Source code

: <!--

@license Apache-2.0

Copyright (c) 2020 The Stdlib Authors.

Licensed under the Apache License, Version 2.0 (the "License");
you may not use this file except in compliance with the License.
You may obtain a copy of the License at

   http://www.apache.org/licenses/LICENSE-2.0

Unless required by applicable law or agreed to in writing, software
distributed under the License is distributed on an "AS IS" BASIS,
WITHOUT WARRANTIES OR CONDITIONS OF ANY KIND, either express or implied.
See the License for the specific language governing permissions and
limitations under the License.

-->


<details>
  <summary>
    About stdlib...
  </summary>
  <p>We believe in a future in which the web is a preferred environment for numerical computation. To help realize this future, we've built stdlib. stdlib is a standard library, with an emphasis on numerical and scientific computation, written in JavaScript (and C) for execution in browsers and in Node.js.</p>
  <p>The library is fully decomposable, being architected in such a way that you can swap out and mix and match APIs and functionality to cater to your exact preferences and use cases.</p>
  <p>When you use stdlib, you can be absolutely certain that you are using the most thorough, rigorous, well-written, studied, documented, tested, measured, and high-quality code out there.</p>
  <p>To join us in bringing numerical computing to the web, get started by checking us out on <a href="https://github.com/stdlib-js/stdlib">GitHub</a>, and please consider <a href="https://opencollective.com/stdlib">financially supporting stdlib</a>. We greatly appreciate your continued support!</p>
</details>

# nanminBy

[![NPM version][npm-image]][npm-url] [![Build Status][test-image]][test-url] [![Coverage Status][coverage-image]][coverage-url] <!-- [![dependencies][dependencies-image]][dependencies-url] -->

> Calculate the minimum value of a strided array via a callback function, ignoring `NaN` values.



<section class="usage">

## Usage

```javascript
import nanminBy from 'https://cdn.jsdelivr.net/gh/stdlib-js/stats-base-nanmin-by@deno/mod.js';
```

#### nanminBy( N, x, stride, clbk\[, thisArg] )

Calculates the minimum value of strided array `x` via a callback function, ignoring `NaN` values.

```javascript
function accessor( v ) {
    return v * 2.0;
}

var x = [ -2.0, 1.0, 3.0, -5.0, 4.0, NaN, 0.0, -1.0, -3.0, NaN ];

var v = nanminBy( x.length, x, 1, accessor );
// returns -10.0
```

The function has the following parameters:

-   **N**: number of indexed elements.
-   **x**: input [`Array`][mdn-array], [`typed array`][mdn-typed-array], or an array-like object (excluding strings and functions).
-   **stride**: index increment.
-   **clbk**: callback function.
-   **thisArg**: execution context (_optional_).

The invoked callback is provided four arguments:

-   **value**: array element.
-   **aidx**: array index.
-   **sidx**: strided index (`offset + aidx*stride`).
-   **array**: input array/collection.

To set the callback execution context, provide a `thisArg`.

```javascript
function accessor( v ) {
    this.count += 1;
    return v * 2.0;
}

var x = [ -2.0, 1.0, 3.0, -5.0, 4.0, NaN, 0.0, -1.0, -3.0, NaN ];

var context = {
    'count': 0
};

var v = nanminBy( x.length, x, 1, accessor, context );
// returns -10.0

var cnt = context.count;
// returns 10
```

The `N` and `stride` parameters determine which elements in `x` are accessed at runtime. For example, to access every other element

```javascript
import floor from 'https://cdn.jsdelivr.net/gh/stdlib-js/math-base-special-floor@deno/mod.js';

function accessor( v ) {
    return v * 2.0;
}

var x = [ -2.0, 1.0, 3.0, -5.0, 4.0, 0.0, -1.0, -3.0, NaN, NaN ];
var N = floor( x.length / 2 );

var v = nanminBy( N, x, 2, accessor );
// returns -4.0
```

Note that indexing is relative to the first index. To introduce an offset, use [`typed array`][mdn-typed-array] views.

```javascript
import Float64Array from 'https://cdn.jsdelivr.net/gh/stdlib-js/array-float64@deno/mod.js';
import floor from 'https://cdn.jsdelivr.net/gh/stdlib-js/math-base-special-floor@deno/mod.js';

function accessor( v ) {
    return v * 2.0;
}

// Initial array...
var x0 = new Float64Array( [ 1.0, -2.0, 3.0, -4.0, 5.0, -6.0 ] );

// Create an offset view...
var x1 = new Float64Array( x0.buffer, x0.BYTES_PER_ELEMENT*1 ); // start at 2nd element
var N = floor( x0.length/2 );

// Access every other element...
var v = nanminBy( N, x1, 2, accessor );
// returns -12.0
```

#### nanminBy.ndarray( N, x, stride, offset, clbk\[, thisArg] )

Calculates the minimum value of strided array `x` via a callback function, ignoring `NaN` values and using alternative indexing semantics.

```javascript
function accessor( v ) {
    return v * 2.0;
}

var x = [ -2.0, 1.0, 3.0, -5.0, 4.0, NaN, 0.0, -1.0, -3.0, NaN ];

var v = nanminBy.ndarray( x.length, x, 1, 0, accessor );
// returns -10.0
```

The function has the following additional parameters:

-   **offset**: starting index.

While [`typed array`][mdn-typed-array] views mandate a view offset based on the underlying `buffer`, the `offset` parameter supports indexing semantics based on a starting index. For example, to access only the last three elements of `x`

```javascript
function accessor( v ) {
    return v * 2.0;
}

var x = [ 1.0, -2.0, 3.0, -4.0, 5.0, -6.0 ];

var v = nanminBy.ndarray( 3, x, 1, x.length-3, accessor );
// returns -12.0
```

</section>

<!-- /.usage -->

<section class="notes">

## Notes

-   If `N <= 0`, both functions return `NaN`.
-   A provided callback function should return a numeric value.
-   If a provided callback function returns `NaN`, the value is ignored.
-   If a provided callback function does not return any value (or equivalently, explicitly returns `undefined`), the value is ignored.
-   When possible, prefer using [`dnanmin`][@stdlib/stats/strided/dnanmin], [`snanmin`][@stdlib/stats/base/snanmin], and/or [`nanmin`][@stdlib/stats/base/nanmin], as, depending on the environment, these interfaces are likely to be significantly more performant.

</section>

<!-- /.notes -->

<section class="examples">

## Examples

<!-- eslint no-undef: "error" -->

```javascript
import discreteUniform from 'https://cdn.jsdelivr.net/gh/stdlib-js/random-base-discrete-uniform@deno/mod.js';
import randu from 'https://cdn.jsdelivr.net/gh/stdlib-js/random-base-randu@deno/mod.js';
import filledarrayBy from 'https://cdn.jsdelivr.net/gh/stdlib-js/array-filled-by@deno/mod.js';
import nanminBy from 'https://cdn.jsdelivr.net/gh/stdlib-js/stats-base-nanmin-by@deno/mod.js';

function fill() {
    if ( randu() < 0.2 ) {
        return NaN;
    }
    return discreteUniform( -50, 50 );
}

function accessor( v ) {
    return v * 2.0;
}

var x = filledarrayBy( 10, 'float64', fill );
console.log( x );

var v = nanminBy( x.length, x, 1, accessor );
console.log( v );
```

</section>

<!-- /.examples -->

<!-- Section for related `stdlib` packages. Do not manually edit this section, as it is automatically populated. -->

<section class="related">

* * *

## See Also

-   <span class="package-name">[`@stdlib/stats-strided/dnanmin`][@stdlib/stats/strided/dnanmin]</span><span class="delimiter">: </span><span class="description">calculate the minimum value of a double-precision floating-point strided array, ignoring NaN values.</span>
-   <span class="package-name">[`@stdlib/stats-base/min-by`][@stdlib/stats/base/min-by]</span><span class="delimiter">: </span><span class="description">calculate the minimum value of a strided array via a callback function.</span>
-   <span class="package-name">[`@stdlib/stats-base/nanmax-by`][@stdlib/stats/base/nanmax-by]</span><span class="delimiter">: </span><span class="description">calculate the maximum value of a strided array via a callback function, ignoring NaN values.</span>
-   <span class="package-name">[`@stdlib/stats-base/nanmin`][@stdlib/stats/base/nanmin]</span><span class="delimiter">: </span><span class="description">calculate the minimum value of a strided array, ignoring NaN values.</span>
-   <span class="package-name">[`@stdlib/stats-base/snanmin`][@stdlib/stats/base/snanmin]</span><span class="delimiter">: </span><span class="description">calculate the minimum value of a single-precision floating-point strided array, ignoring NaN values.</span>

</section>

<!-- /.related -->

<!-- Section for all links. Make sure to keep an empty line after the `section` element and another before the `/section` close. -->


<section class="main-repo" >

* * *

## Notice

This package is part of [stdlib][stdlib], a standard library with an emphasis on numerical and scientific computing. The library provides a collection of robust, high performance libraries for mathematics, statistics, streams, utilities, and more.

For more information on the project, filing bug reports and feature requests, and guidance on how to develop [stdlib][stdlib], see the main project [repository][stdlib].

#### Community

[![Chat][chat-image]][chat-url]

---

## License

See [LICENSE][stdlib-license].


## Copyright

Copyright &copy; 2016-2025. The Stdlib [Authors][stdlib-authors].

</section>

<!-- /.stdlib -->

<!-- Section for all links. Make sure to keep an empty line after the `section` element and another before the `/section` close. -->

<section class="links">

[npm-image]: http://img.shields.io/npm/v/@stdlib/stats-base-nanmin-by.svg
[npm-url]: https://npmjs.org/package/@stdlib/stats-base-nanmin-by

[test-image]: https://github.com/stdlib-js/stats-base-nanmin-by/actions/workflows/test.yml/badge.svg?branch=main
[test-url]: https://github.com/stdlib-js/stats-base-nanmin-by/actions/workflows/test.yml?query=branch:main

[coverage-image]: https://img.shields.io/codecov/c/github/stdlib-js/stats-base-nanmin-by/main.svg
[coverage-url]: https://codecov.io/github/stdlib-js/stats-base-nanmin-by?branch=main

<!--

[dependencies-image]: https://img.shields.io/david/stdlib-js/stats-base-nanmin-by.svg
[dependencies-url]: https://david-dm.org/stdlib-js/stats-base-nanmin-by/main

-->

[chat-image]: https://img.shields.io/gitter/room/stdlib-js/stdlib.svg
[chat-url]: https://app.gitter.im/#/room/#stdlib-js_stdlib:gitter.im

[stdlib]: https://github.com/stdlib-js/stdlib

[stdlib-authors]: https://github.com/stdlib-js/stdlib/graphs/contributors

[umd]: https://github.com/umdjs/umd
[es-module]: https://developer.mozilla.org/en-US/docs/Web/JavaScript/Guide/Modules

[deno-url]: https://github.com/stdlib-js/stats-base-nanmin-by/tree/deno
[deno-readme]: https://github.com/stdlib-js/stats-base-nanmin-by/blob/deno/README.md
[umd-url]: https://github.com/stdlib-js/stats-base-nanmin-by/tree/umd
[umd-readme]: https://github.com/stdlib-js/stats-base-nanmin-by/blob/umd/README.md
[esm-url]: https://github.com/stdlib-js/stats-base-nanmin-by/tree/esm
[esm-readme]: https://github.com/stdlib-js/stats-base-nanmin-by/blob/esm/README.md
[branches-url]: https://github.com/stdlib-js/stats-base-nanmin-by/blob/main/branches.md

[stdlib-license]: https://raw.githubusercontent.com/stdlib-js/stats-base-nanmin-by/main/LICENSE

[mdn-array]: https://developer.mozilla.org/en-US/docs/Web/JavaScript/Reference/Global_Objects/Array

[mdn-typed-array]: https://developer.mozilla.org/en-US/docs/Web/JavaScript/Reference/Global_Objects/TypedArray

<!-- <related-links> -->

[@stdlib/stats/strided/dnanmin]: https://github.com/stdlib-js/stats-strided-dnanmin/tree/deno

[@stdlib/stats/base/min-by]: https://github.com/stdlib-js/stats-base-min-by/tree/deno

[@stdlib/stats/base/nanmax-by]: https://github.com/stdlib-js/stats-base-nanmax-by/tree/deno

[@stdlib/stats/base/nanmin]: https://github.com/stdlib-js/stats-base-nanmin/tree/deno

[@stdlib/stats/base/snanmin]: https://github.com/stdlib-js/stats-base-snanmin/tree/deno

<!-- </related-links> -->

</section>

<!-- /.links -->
──────────
### Activity:
All lines in the data above from the one with "#### nanminBy.ndarray( N, x, stride, offset, clbk\[, thisArg]" through the one with "callback function returns" must be repeated exactly, and no others.

### Response to this exercise:
#### nanminBy.ndarray( N, x, stride, offset, clbk\[, thisArg] )

Calculates the minimum value of strided array `x` via a callback function, ignoring `NaN` values and using alternative indexing semantics.

```javascript
function accessor( v ) {
    return v * 2.0;
}

var x = [ -2.0, 1.0, 3.0, -5.0, 4.0, NaN, 0.0, -1.0, -3.0, NaN ];

var v = nanminBy.ndarray( x.length, x, 1, 0, accessor );
// returns -10.0
```

The function has the following additional parameters:

-   **offset**: starting index.

While [`typed array`][mdn-typed-array] views mandate a view offset based on the underlying `buffer`, the `offset` parameter supports indexing semantics based on a starting index. For example, to access only the last three elements of `x`

```javascript
function accessor( v ) {
    return v * 2.0;
}

var x = [ 1.0, -2.0, 3.0, -4.0, 5.0, -6.0 ];

var v = nanminBy.ndarray( 3, x, 1, x.length-3, accessor );
// returns -12.0
```

</section>

<!-- /.usage -->

<section class="notes">

## Notes

-   If `N <= 0`, both functions return `NaN`.
-   A provided callback function should return a numeric value.
-   If a provided callback function returns `NaN`, the value is ignored.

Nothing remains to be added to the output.